Fabrication and potential applications of CaCO3–lentinan hybrid materials with hierarchical composite pore structure obtained by self-assembly of nanoparticles

Abstract

Chemically designed, hierarchical composite pore materials, with two or more different sized pores arranged regularly and high specific surface area, have attracted considerable attention because of possessing improved functions and applications in chemistry, pharmaceutics, environmental protection and so on. In this study, two biogenic materials, calcium carbonate (CaCO3), the most widely studied biomineral, and lentinan, showing prominent antitumor activity, are incorporated into the biomineralization process to produce CaCO3–lentinan microspheres with hierarchical composite pore structure by the hierarchical assembly of nanoparticles. The pore structure analysis indicated that a wormhole mesoporous structure was present in the framework of the CaCO3–lentinan microspheres and a microporous structure was present in the core part of the mesoporous walls, rendering an unusual hierarchical composite pore structure of CaCO3. The results revealed that the hierarchical composite pore structure could obviously reduce the release rate and prolong the release time of the anticancer drug, which led to minimization of poisonous side effects and decreased bodily injuries due to the stepwise release of the drug from mesoporous pores to micropores. The component CaCO3 with pH-sensitivity could controllably release DOX at the acidic tumour site, which minimizes the spread of toxic drugs around the normal tissues while maximizing tumor-directed drug delivery.
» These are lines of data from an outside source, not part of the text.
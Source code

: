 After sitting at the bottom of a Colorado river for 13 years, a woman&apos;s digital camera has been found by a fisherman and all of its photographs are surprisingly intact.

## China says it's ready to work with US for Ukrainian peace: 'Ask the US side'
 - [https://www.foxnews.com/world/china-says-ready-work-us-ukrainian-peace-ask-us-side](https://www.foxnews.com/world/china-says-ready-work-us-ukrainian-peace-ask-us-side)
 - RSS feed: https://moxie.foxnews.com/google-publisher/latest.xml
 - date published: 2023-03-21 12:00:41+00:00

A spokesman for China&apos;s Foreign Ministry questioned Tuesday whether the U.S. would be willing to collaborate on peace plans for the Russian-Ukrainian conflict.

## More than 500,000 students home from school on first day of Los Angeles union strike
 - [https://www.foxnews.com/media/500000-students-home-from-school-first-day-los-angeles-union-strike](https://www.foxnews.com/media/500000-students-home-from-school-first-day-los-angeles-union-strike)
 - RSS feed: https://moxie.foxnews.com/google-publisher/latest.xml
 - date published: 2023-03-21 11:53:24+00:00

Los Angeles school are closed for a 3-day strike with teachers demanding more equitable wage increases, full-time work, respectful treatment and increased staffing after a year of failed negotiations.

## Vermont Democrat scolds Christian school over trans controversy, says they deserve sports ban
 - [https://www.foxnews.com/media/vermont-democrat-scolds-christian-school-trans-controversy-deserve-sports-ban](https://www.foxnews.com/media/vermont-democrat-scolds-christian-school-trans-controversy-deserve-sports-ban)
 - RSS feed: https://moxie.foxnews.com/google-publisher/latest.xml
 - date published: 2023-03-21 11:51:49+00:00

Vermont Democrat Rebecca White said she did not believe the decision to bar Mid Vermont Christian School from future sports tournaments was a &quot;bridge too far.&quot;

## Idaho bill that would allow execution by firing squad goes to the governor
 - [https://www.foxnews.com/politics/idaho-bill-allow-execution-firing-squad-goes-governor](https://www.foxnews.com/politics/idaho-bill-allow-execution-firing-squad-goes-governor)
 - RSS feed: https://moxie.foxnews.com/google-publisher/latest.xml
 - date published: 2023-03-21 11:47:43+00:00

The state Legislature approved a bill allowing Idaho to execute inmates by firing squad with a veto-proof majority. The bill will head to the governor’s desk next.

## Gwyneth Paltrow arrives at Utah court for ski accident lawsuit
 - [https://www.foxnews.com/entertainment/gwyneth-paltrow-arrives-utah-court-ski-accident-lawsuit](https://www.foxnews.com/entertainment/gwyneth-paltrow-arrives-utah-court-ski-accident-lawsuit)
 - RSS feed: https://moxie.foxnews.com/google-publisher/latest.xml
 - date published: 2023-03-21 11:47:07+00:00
In particular, the CaCO3–lentinan microspheres have ideal biocompatibility and biodegradability which are of critical importance for the clinical application. Further investigation also revealed the desirable properties of the CaCO3–lentinan microspheres for the removal of Congo red (CR) pollutant from waste water, with the maximum removal capacity of 213.2 mg g−1, which will be a great potential material in real applications.